Exercise
Working from the top of the records below, reproduce each line exactly, ending once you have written the line containing "Für diese wird".

-------- Raw data --------

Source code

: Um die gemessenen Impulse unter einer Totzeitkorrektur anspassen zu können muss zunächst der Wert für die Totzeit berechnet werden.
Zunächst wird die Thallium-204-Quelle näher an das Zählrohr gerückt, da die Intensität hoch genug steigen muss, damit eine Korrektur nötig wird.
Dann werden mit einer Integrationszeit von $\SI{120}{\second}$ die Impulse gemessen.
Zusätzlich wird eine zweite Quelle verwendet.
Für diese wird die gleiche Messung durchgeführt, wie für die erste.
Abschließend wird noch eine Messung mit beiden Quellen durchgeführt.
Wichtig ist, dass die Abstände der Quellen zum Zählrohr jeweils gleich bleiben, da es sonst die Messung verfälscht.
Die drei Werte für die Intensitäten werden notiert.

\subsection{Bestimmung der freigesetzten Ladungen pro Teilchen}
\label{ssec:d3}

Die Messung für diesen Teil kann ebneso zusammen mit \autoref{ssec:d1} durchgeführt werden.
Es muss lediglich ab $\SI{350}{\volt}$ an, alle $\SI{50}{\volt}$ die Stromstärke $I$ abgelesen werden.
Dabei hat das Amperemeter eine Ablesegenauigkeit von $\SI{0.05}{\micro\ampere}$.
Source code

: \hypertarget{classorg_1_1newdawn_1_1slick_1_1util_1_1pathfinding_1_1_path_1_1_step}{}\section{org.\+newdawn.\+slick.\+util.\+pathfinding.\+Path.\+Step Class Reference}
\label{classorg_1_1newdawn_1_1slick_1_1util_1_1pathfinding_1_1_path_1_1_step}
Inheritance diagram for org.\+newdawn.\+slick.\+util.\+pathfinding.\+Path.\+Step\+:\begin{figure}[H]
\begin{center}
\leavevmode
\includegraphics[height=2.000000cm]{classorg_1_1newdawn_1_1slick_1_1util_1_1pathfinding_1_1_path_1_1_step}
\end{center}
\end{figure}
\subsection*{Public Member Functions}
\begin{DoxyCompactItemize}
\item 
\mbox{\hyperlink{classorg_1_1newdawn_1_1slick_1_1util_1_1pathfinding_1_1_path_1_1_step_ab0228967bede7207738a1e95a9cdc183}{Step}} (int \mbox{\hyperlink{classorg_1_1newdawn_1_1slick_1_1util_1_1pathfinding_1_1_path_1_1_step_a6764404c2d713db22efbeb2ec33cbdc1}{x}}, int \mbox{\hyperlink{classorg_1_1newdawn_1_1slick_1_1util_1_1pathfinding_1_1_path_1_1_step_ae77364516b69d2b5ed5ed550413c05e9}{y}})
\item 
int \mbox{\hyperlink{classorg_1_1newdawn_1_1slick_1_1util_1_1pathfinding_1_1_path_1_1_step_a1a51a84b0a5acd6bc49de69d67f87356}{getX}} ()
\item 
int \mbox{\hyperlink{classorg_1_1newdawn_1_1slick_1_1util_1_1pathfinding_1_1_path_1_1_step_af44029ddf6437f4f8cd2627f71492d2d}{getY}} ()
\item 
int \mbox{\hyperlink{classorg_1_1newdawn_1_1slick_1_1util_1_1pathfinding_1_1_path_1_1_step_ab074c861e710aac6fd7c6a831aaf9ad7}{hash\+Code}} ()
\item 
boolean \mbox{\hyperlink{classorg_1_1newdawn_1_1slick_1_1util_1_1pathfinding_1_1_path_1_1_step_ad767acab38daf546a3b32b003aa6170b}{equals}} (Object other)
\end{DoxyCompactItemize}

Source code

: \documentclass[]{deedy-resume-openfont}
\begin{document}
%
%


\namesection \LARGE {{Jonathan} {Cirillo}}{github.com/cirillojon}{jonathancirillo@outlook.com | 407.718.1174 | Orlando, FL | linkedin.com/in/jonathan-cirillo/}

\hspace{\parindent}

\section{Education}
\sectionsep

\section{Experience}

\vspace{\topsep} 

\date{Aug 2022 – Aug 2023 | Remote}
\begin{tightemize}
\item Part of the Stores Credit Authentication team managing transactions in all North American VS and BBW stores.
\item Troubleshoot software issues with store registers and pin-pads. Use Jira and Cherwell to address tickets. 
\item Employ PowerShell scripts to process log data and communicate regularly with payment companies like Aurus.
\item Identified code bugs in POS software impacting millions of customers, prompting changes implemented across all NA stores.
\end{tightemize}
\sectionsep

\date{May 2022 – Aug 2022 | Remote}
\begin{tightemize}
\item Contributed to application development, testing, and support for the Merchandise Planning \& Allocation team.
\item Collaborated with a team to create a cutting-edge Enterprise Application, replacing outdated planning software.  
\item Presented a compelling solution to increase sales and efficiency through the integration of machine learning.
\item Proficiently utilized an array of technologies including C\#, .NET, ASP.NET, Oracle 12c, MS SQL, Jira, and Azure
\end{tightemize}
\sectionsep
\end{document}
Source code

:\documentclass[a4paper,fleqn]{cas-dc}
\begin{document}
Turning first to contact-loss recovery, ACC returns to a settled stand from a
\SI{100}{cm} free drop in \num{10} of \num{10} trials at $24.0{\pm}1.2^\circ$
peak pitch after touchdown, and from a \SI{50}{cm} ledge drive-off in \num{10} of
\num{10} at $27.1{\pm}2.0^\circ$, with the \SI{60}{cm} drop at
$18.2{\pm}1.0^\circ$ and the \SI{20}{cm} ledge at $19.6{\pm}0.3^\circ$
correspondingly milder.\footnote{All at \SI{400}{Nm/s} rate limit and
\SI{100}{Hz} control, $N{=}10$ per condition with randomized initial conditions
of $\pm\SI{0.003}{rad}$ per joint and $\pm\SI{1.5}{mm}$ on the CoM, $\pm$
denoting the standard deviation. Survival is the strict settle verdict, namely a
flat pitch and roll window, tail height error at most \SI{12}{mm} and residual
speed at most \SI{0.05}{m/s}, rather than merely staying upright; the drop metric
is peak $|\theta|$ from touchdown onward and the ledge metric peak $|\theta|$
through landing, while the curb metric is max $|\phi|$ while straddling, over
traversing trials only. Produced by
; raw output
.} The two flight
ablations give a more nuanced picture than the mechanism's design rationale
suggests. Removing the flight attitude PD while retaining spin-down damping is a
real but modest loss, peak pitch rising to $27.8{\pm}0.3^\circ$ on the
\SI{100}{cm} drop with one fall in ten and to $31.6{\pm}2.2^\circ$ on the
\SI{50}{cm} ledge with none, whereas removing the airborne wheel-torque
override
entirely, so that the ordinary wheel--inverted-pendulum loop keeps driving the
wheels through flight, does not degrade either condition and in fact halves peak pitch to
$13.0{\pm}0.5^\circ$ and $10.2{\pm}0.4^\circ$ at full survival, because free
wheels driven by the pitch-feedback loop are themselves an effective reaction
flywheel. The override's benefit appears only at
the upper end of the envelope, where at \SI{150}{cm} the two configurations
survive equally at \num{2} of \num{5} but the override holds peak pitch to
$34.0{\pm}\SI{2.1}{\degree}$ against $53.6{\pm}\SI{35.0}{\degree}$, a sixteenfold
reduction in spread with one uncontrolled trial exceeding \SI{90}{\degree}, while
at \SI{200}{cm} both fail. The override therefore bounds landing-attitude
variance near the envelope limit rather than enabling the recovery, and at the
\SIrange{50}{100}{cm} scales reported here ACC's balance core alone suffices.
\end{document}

--------

Problem solution
Source code

: Um die gemessenen Impulse unter einer Totzeitkorrektur anspassen zu können muss zunächst der Wert für die Totzeit berechnet werden.
Zunächst wird die Thallium-204-Quelle näher an das Zählrohr gerückt, da die Intensität hoch genug steigen muss, damit eine Korrektur nötig wird.
Dann werden mit einer Integrationszeit von $\SI{120}{\second}$ die Impulse gemessen.
Zusätzlich wird eine zweite Quelle verwendet.
Für diese wird die gleiche Messung durchgeführt, wie für die erste.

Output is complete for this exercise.